Required action >> Compute how many lines in the data below contain "라인에서"; answer only with that number.

Dataset entries
+++

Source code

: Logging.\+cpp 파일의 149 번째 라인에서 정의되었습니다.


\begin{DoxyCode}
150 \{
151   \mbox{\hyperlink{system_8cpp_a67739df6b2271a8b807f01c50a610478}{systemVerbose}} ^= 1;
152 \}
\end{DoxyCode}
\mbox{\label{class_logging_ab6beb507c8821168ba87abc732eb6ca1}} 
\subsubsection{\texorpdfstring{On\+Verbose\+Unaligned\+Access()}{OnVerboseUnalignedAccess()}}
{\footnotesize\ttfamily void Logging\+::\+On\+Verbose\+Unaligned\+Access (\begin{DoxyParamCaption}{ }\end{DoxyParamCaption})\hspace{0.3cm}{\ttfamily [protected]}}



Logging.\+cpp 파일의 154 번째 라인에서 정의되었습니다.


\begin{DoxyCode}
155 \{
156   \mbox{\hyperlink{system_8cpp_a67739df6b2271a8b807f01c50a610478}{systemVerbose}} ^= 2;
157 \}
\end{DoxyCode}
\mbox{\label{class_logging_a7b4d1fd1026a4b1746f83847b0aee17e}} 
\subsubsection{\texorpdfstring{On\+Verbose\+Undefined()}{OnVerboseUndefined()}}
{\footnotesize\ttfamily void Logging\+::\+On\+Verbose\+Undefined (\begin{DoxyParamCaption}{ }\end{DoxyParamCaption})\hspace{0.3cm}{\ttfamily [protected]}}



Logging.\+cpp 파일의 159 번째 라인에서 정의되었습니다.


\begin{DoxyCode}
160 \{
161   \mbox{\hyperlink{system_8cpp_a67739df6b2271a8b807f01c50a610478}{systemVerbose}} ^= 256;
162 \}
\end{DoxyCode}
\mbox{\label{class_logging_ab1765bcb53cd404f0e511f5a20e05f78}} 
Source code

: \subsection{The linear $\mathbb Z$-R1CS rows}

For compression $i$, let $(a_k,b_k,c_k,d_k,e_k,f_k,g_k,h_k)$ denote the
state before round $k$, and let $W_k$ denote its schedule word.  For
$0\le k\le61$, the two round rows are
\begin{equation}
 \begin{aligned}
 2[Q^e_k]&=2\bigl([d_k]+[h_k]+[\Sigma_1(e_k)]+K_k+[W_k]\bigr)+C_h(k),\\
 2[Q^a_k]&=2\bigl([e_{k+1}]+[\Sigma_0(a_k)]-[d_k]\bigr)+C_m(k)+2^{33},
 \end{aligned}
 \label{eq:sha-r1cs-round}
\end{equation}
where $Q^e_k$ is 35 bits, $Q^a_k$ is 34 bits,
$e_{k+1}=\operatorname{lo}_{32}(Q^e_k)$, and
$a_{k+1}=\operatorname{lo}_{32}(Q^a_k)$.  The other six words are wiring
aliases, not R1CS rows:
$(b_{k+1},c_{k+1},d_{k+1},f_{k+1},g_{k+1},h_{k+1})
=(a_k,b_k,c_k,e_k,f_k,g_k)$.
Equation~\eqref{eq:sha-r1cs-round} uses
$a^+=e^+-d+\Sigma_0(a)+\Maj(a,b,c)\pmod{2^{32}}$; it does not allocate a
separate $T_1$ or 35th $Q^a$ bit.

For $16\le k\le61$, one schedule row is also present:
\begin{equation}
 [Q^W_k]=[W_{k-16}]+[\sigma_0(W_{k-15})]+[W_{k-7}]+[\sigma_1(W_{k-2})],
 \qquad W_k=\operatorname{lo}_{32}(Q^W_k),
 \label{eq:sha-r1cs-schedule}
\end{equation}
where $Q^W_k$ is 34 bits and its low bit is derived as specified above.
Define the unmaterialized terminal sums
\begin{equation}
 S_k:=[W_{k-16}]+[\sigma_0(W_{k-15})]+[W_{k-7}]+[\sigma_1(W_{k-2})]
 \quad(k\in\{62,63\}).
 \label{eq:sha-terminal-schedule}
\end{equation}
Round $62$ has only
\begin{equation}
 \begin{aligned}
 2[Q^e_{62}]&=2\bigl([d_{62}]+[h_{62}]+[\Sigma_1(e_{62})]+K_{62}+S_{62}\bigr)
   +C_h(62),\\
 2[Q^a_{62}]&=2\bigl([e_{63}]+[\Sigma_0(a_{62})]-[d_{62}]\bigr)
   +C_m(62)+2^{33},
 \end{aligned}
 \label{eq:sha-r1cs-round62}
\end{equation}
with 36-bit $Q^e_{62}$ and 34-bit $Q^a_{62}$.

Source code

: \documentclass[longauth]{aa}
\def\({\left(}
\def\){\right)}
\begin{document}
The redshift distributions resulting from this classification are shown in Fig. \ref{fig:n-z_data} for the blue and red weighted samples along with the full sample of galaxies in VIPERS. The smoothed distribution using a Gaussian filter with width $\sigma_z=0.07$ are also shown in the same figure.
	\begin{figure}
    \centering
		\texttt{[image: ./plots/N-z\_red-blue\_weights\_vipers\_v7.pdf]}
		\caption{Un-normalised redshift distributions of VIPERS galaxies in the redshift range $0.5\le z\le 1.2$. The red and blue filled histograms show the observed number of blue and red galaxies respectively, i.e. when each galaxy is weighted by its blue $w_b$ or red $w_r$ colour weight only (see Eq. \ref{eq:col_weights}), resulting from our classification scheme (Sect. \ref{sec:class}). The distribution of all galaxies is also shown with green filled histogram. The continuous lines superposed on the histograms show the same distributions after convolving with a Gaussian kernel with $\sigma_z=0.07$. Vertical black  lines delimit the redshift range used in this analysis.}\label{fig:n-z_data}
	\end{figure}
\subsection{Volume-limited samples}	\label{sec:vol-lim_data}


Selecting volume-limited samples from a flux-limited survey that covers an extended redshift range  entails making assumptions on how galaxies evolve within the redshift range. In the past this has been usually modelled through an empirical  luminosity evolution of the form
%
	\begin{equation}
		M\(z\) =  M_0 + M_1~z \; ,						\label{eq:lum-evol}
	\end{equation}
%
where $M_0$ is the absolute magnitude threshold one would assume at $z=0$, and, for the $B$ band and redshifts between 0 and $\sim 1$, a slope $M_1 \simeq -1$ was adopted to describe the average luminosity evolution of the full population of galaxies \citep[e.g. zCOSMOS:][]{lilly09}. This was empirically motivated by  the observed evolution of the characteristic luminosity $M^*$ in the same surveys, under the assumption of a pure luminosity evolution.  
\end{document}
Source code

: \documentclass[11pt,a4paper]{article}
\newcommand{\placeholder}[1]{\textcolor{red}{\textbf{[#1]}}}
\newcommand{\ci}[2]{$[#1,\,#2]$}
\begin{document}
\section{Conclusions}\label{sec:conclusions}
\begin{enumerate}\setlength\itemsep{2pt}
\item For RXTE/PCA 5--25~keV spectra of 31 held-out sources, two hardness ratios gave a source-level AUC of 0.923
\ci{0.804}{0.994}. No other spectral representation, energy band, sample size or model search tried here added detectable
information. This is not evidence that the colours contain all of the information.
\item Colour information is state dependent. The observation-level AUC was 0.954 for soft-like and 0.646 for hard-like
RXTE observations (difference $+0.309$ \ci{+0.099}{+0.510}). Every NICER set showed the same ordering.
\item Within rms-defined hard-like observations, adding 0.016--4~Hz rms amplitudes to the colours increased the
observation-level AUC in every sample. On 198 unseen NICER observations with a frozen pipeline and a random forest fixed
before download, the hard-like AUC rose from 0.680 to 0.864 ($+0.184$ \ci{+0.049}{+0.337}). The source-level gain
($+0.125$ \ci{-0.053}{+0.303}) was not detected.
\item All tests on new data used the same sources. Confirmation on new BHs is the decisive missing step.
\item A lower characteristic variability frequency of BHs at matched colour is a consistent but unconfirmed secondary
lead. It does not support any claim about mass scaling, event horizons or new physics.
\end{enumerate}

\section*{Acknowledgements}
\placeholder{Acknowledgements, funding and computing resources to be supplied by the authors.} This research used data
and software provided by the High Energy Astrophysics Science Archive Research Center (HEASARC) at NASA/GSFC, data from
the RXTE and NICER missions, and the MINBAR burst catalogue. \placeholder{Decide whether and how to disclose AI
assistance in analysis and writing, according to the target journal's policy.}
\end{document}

+++

Your solution >> 3